Problem description
Down to the last line, set down the material below exactly, excluding pictures.

Data records

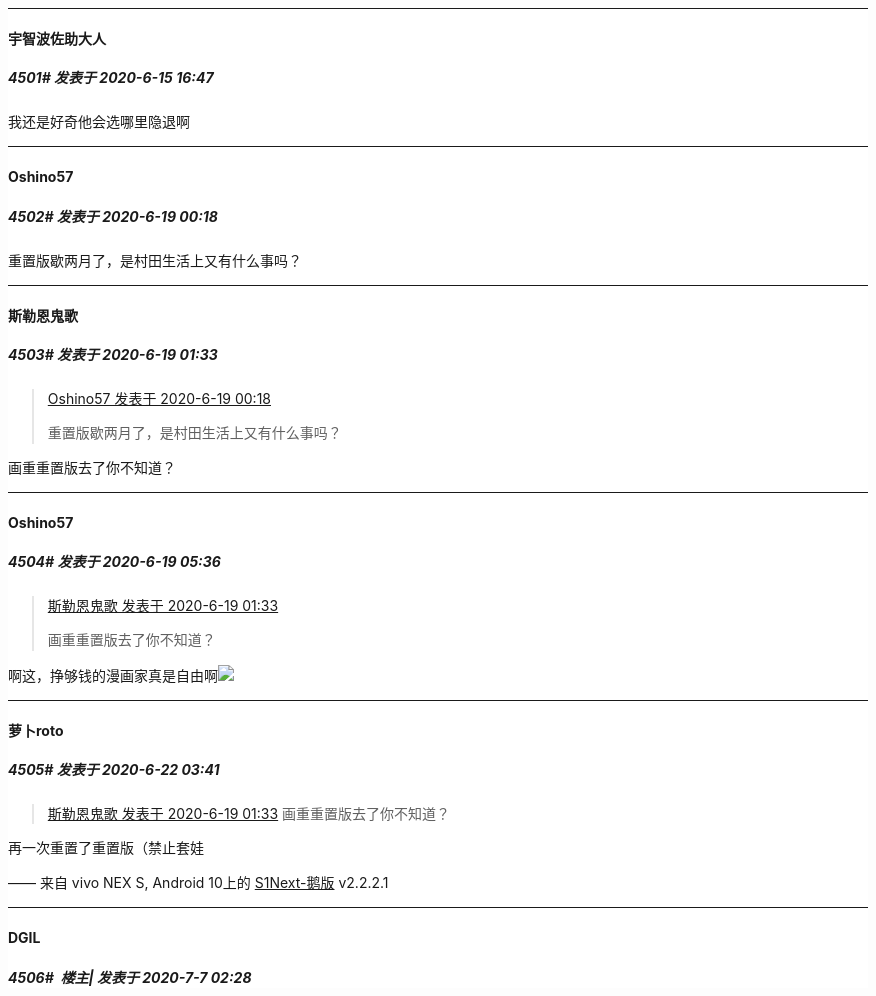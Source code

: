 

*****

####  宇智波佐助大人  
##### 4501#       发表于 2020-6-15 16:47

我还是好奇他会选哪里隐退啊

*****

####  Oshino57  
##### 4502#       发表于 2020-6-19 00:18

重置版歇两月了，是村田生活上又有什么事吗？

*****

####  斯勒恩鬼歌  
##### 4503#       发表于 2020-6-19 01:33

<blockquote><a href="httphttps://bbs.saraba1st.com/2b/forum.php?mod=redirect&amp;goto=findpost&amp;pid=47857250&amp;ptid=1477016" target="_blank">Oshino57 发表于 2020-6-19 00:18</a>

重置版歇两月了，是村田生活上又有什么事吗？</blockquote>
画重重置版去了你不知道？

*****

####  Oshino57  
##### 4504#       发表于 2020-6-19 05:36

<blockquote><a href="httphttps://bbs.saraba1st.com/2b/forum.php?mod=redirect&amp;goto=findpost&amp;pid=47857731&amp;ptid=1477016" target="_blank">斯勒恩鬼歌 发表于 2020-6-19 01:33</a>

画重重置版去了你不知道？</blockquote>
啊这，挣够钱的漫画家真是自由啊<img src="https://static.saraba1st.com/image/smiley/face2017/117.png" referrerpolicy="no-referrer">

*****

####  萝卜roto  
##### 4505#       发表于 2020-6-22 03:41

<blockquote><a href="httphttps://bbs.saraba1st.com/2b/forum.php?mod=redirect&amp;goto=findpost&amp;pid=47857731&amp;ptid=1477016" target="_blank">斯勒恩鬼歌 发表于 2020-6-19 01:33</a>
画重重置版去了你不知道？</blockquote>
再一次重置了重置版（禁止套娃

—— 来自 vivo NEX S, Android 10上的 [S1Next-鹅版](https://github.com/ykrank/S1-Next/releases) v2.2.2.1

*****

####  DGIL  
##### 4506#         楼主| 发表于 2020-7-7 02:28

Written reply
Source code

: 

*****

####  宇智波佐助大人  
##### 4501#       发表于 2020-6-15 16:47

我还是好奇他会选哪里隐退啊

*****

####  Oshino57  
##### 4502#       发表于 2020-6-19 00:18

重置版歇两月了，是村田生活上又有什么事吗？

*****

####  斯勒恩鬼歌  
##### 4503#       发表于 2020-6-19 01:33

<blockquote><a href="httphttps://bbs.saraba1st.com/2b/forum.php?mod=redirect&amp;goto=findpost&amp;pid=47857250&amp;ptid=1477016" target="_blank">Oshino57 发表于 2020-6-19 00:18</a>

重置版歇两月了，是村田生活上又有什么事吗？</blockquote>
画重重置版去了你不知道？

*****

####  Oshino57  
##### 4504#       发表于 2020-6-19 05:36

<blockquote><a href="httphttps://bbs.saraba1st.com/2b/forum.php?mod=redirect&amp;goto=findpost&amp;pid=47857731&amp;ptid=1477016" target="_blank">斯勒恩鬼歌 发表于 2020-6-19 01:33</a>

画重重置版去了你不知道？</blockquote>
啊这，挣够钱的漫画家真是自由啊<img src="https://static.saraba1st.com/image/smiley/face2017/117.png" referrerpolicy="no-referrer">

*****

####  萝卜roto  
##### 4505#       发表于 2020-6-22 03:41

<blockquote><a href="httphttps://bbs.saraba1st.com/2b/forum.php?mod=redirect&amp;goto=findpost&amp;pid=47857731&amp;ptid=1477016" target="_blank">斯勒恩鬼歌 发表于 2020-6-19 01:33</a>
画重重置版去了你不知道？</blockquote>
再一次重置了重置版（禁止套娃

—— 来自 vivo NEX S, Android 10上的 [S1Next-鹅版](https://github.com/ykrank/S1-Next/releases) v2.2.2.1

*****

####  DGIL  
##### 4506#         楼主| 发表于 2020-7-7 02:28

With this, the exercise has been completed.